Please reproduce the entries below exactly, leaving the pictures out.

#### Collected data:
* * *

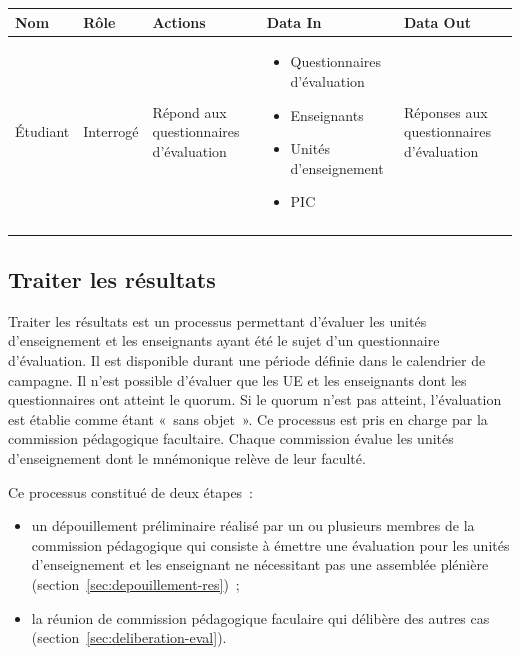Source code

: \documentclass[a4paper,11pt]{report}
\begin{document}
\begin{tabularx}{\linewidth}{|l|X|X|X|X|} \hline
Nom & Rôle & Actions & Data In & Data Out \\ \hline 
Étudiant & Interrogé & Répond aux questionnaires d'évaluation & 
\begin{itemize}
	\item Questionnaires d'évaluation 
	\item Enseignants
	\item Unités d'enseignement
	\item PIC
\end{itemize}
& Réponses aux questionnaires d'évaluation \\
 & & & & \\ \hline
\end{tabularx}






\subsection{Traiter les résultats}
Traiter les résultats est un processus permettant d'évaluer les unités d'enseignement et les enseignants ayant été le sujet d'un questionnaire d'évaluation.
Il est disponible durant une période définie dans le calendrier de campagne.
Il n'est possible d'évaluer que les UE et les enseignants dont les questionnaires ont atteint le quorum.
Si le quorum n'est pas atteint, l'évaluation est établie comme étant «~sans objet~».
Ce processus est pris en charge par la commission pédagogique facultaire.
Chaque commission évalue les unités d'enseignement dont le mnémonique relève de leur faculté.

Ce processus constitué de deux étapes~:
\begin{itemize}
	\item un dépouillement préliminaire réalisé par un ou plusieurs membres de la commission pédagogique qui consiste à émettre une évaluation pour les unités d'enseignement et les enseignant ne nécessitant pas une assemblée plénière (section~\ref{sec:depouillement-res})~;
	\item la réunion de commission pédagogique faculaire qui délibère des autres cas (section~\ref{sec:deliberation-eval}).
\end{itemize}

\end{document}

* * *

#### COMPLETED EXERCISE:
Source code

: \documentclass[a4paper,11pt]{report}
\begin{document}
\begin{tabularx}{\linewidth}{|l|X|X|X|X|} \hline
Nom & Rôle & Actions & Data In & Data Out \\ \hline 
Étudiant & Interrogé & Répond aux questionnaires d'évaluation & 
\begin{itemize}
	\item Questionnaires d'évaluation 
	\item Enseignants
	\item Unités d'enseignement
	\item PIC
\end{itemize}
& Réponses aux questionnaires d'évaluation \\
 & & & & \\ \hline
\end{tabularx}






\subsection{Traiter les résultats}
Traiter les résultats est un processus permettant d'évaluer les unités d'enseignement et les enseignants ayant été le sujet d'un questionnaire d'évaluation.
Il est disponible durant une période définie dans le calendrier de campagne.
Il n'est possible d'évaluer que les UE et les enseignants dont les questionnaires ont atteint le quorum.
Si le quorum n'est pas atteint, l'évaluation est établie comme étant «~sans objet~».
Ce processus est pris en charge par la commission pédagogique facultaire.
Chaque commission évalue les unités d'enseignement dont le mnémonique relève de leur faculté.

Ce processus constitué de deux étapes~:
\begin{itemize}
	\item un dépouillement préliminaire réalisé par un ou plusieurs membres de la commission pédagogique qui consiste à émettre une évaluation pour les unités d'enseignement et les enseignant ne nécessitant pas une assemblée plénière (section~\ref{sec:depouillement-res})~;
	\item la réunion de commission pédagogique faculaire qui délibère des autres cas (section~\ref{sec:deliberation-eval}).
\end{itemize}

\end{document}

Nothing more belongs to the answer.